Aidan glanced over at Raven. She sat like a block of ice, gazing out her window as he drove them to her house. She wasn’t seeing the frozen landscape—at least what little could be seen in the darkness. The news about Fox had hit her like a sucker punch to the gut. He doubted she’d caught her breath yet.

Much the way she’d stolen his this afternoon.

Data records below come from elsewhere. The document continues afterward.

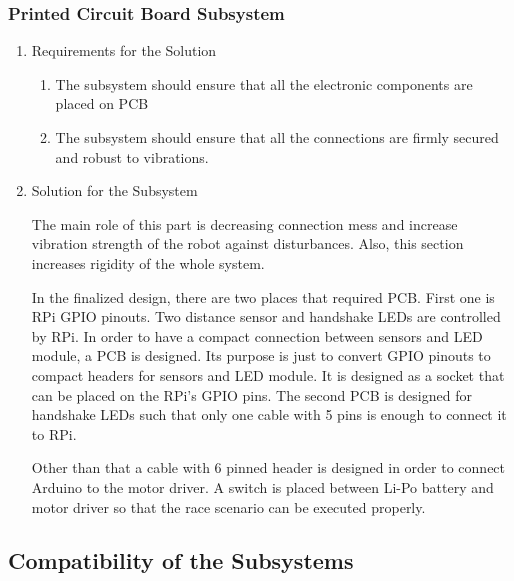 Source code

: \documentclass[a4paper,12pt]{article}
\begin{document}
\subsubsection{Printed Circuit Board Subsystem}
	\begin{enumerate}
		\item {Requirements for the Solution}
		
		\begin{enumerate}
			\item The subsystem should ensure that all the electronic components are placed on PCB
			\item The subsystem should ensure that all the connections are firmly secured and robust to vibrations.
		\end{enumerate} 

	\item {Solution for the Subsystem}

		The main role of this part is decreasing connection mess and increase vibration strength of the robot against disturbances. Also, this section increases rigidity of the whole system. 
		
		In the finalized design, there are two places that required PCB. First one is RPi GPIO pinouts. Two distance sensor and handshake LEDs are controlled by RPi. In order to have a compact connection between sensors and LED module, a PCB is designed. Its purpose is just to convert GPIO pinouts to compact headers for sensors and LED module. It is designed as a socket that can be placed on the RPi's GPIO pins. The second PCB is designed for handshake LEDs such that only one cable with 5 pins is enough to connect it to RPi.  
		
		Other than that a cable with 6 pinned header is designed in order to connect Arduino to the motor driver. A switch is placed between Li-Po battery and motor driver so that the race scenario can be executed properly.




	\end{enumerate}	




\subsection{Compatibility of the Subsystems}

\end{document}
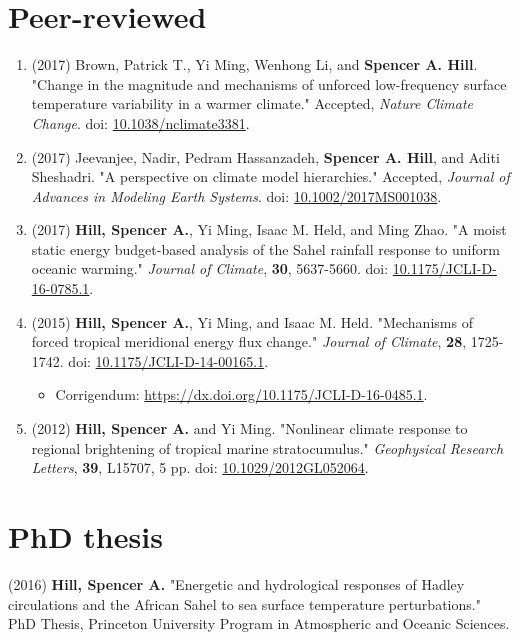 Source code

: \documentclass[12pt,letterpaper]{shillcv}
\begin{document}
\section*{Peer-reviewed}
\label{sec:orgf1d4b6b}
\begin{enumerate}
\item (2017) Brown, Patrick T., Yi Ming, Wenhong Li, and \textbf{Spencer A. Hill}.  "Change
in the magnitude and mechanisms of unforced low-frequency surface temperature
variability in a warmer climate."  Accepted, \emph{Nature Climate Change}.  doi:
\href{https://doi.org/10.1038/nclimate3381}{10.1038/nclimate3381}.
\item (2017) Jeevanjee, Nadir, Pedram Hassanzadeh, \textbf{Spencer A. Hill}, and Aditi
Sheshadri.  "A perspective on climate model hierarchies."  Accepted, \emph{Journal
of Advances in Modeling Earth Systems}.  doi: \href{https://doi.org/10.1002/2017MS001038}{10.1002/2017MS001038}.
\item (2017) \textbf{Hill, Spencer A.}, Yi Ming, Isaac M. Held, and Ming Zhao.  "A moist
static energy budget-based analysis of the Sahel rainfall response to uniform
oceanic warming."  \emph{Journal of Climate}, \textbf{30}, 5637-5660.  doi:
\href{https://doi.org/10.1175/JCLI-D-16-0785.1}{10.1175/JCLI-D-16-0785.1}.
\item (2015) \textbf{Hill, Spencer A.}, Yi Ming, and Isaac M. Held.  "Mechanisms of forced
tropical meridional energy flux change."  \emph{Journal of Climate}, \textbf{28}, 1725-1742.
doi: \href{http://dx.doi.org/10.1175/JCLI-D-14-00165.1}{10.1175/JCLI-D-14-00165.1}.
\begin{itemize}
\item Corrigendum: \url{https://dx.doi.org/10.1175/JCLI-D-16-0485.1}.
\end{itemize}
\item (2012) \textbf{Hill, Spencer A.} and Yi Ming.  "Nonlinear climate response to regional
brightening of tropical marine stratocumulus."  \emph{Geophysical Research Letters},
\textbf{39}, L15707, 5 pp. doi:
\href{http://dx.doi.org/10.1029/2012GL052064}{10.1029/2012GL052064}.
\end{enumerate}
\section*{PhD thesis}
\label{sec:org0d3be07}
(2016) \textbf{Hill, Spencer A.} "Energetic and hydrological responses of Hadley
circulations and the African Sahel to sea surface temperature perturbations."
PhD Thesis, Princeton University Program in Atmospheric and Oceanic Sciences.
\end{document}
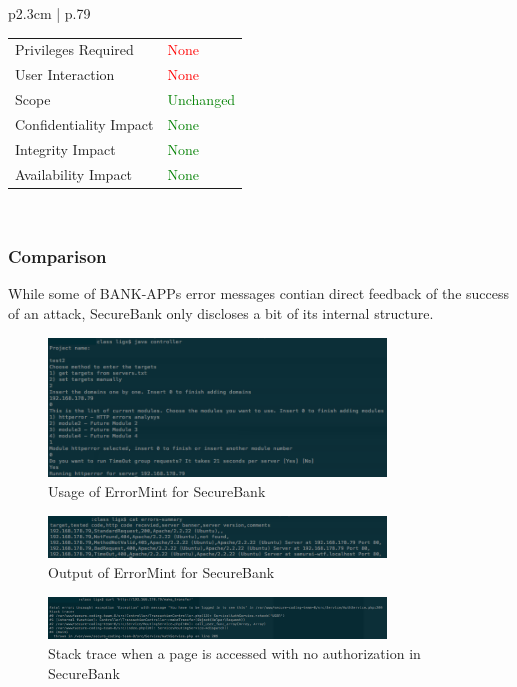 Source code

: \begin{longtable}{ p{2.3cm} | p{.79\linewidth} }
\begin{tabular}[t]{@{}l | l}
            Privileges Required     & \textcolor{red}{None} \\
            User Interaction        & \textcolor{red}{None} \\
            Scope                   & \textcolor{Green}{Unchanged} \\
            Confidentiality Impact  & \textcolor{Green}{None} \\
            Integrity Impact        & \textcolor{Green}{None} \\
            Availability Impact     & \textcolor{Green}{None}
        \end{tabular}
    \\ \hline
\end{longtable}

\subsubsection{Comparison}
While some of BANK-APPs error messages contian direct feedback of the success of an attack, SecureBank only discloses a bit of its internal structure.
\begin{figure}[p]
    \centering
    \includegraphics[width=0.8\textwidth]{figures/OTG-ERR-001-1.png}
    \caption{Usage of ErrorMint for SecureBank}
    \label{fig:OTG_ERR_001_1}
\end{figure}
\begin{figure}[p]
    \centering
    \includegraphics[width=0.8\textwidth]{figures/OTG-ERR-001-2.png}
    \caption{Output of ErrorMint for SecureBank}
    \label{fig:OTG_ERR_001_2}
\end{figure}
\begin{figure}[p]
    \centering
    \includegraphics[width=0.8\textwidth]{figures/OTG-ERR-001-3.png}
    \caption{Stack trace when a page is accessed with no authorization in SecureBank}
    \label{fig:OTG_ERR_001_3}
\end{figure}
\clearpage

He was still angry, yet torn with the need to hold her, tell her everything would be okay, that together they could fix this. But how did he do that when she didn’t want his help and he didn’t know if he could forgive her lies? She didn’t want him in her life even after the incredible lovemaking they’d experienced this afternoon.

He tightened his jaw and then tried to relax the muscles as the action caused his head to pound harder. After they talked to Fox, he needed to find Pike. See if he’d noticed any suspicious characters around town. Someone had upped the ante this afternoon when they’d taken a swing at his head.

Aidan parked the suburban in Raven’s driveway and turned off the engine. He glanced at her and realized that at some point in their journey, she’d pulled it together. No longer did she look as though she’d collapse if another snag presented itself. He couldn’t help wonder, and envy, how she’d done it.

She turned to him, her eyes brimming with hurt, which had his gut clenching. “Since you’re insisting on being here, we need to agree on a plan of action,” she said.